Data section

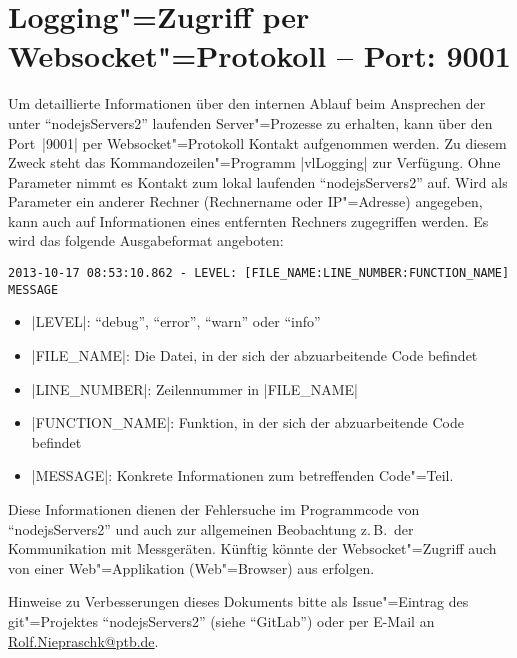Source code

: \documentclass[%
fontsize=11pt
,paper=a4
,twoside
,headings=normal
,numbers=endperiod
,pagesize
]{scrartcl}
\begin{document}
\section{Logging"=Zugriff per Websocket"=Protokoll -- Port: 9001}

Um detaillierte Informationen über den internen Ablauf beim Ansprechen der
unter "`nodejsServers2"' laufenden Server"=Prozesse zu erhalten, kann über
den Port~|9001| per Websocket"=Protokoll Kontakt aufgenommen werden. Zu
diesem Zweck steht das Kommandozeilen"=Programm |vlLogging| zur Verfügung.
Ohne Parameter nimmt es Kontakt zum lokal laufenden "`nodejsServers2"' auf.
Wird als Parameter ein anderer Rechner (Rechnername oder IP"=Adresse)
angegeben, kann auch auf Informationen eines entfernten Rechners zugegriffen
werden. Es wird das folgende Ausgabeformat angeboten:
\begin{lstlisting}[language={}]
2013-10-17 08:53:10.862 - LEVEL: [FILE_NAME:LINE_NUMBER:FUNCTION_NAME] MESSAGE
\end{lstlisting}
\begin{itemize}
  \item |LEVEL|: "`debug"', "`error"', "`warn"' oder "`info"'
  \item |FILE_NAME|: Die Datei, in der sich der abzuarbeitende Code befindet
  \item |LINE_NUMBER|: Zeilennummer in |FILE_NAME|
  \item |FUNCTION_NAME|: Funktion, in der sich der abzuarbeitende Code befindet
  \item |MESSAGE|: Konkrete Informationen zum betreffenden Code"=Teil.
\end{itemize}
Diese Informationen dienen der Fehlersuche im Programmcode von
"`nodejsServers2"' und auch zur allgemeinen Beobachtung z.\,B.\ der
Kommunikation mit Messgeräten. Künftig könnte der Websocket"=Zugriff auch von
einer Web"=Applikation (Web"=Browser) aus erfolgen.

\vfill

\begingroup \small \itshape

\noindent Hinweise zu Verbesserungen dieses Dokuments bitte als
Issue"=Eintrag des git"=Projektes "`nodejsServers2"' (siehe "`GitLab"') oder per
E-Mail an \url{Rolf.Niepraschk@ptb.de}.

\endgroup
\end{document}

Task objective
In the entries above, find each line containing the string "Websocket" and copy it.

Output for this exercise
\section{Logging"=Zugriff per Websocket"=Protokoll -- Port: 9001}
den Port~|9001| per Websocket"=Protokoll Kontakt aufgenommen werden. Zu
Kommunikation mit Messgeräten. Künftig könnte der Websocket"=Zugriff auch von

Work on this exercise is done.